Además, exhibieron el racismo y la xenofobia de ciertos sectores poblacionales de México y Estados Unidos de América, los que se convirtieron en fieles representantes de las ideas antiinmigrantes de Donald Trump. Estas caravanas lograron rebasar hasta el desdén de los políticos hondureños, quienes en el intento de beneficiar a sus partidos, se echaron la culpa unos con otros de lo que estaba sucediendo.
La población de Honduras que emigra sin documentos al territorio estadounidense así como a cualquier otro país de la región, no se va por curiosidad o porque considera que encontrará el remedio para todos sus males.
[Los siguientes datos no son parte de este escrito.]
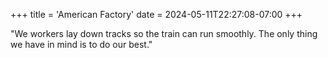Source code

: +++
title = 'American Factory'
date = 2024-05-11T22:27:08-07:00
+++

"We workers lay down tracks so the train can run smoothly. The only thing we have in mind is to do our best."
Emprende el viaje, porque aunque tenga un trabajo, ya no puede vivir en la tierra que le vio crecer, debido a la fuerza con que le azota la pobreza, la violencia o la indefensión que le generan hasta las paupérrimas instituciones estatales.
En este país, de acuerdo a los datos conservadores que presenta el Instituto Nacional de Estadística, los últimos 4 años (2014-2018) cerca del 62.7% de los hogares han vivido en condiciones de pobreza relativa y el 39.4% en pobreza extrema.
Pero la realidad social de la que huyen los migrantes no se limita a eso; en las observaciones preliminares de la visita in loco realizada por la Comisión Interamericana de Derechos Humanos (CIDH) del 30 de julio al 3 de agosto de 2018, se expone que en la sociedad hondureña impera un clima político polarizado, circulan más de 1 millón de armas ilegales, los grupos vulnerables (niños, mujeres, LGBTI, indígenas, afrodescendientes entre otros) sufren una grave situación de violencia, persisten altos índices de desigualdad y exclusión, existe una profunda desconfianza en el aparato de justicia, y la libertad de expresión es afectada desde el mismo Estado.
Mientras se mantengan esas condiciones, de poco servirán las campañas de sensibilización difundidas por los medios de comunicación para desestimular la migración indocumentada; o que las policías de los países vecinos les repriman; y menos las iniciativas estatales concretizadas a medias para generar moribundas microempresas, que no soportan las exigencias tributarias del Estado, ni el impuesto de guerra que les exige pagar el crimen organizado en las principales ciudades del país.
Intentar reducir de manera significativa la migración indocumentada, demanda realizar profundas transformaciones estructurales en el país, orientadas a generar aunque sea un mínimo de bienestar social compartido. Mientras esto no suceda, seguirán migrando hondureños en caravana o de forma silenciosa, porque un alto porcentaje de los que se van en estas condiciones lo hacen para intentar sobrevivir, y temen retornar al lugar del que salieron; situación que constataron los miembros de la ACNUR al entrevistar en el paso fronterizo del puente internacional de Ciudad Hidalgo, México, a parte de los integrantes de la caravana migrante que salió el 15 de enero de 2019, de la ciudad de San Pedro Sula.
Mario Alexander Cabrera Duarte
Profesor investigador de la Universidad Nacional Autónoma de Honduras en el Valle de SULA (UNAH-VS) y miembro del Seminario Niñez Migrante Honduras.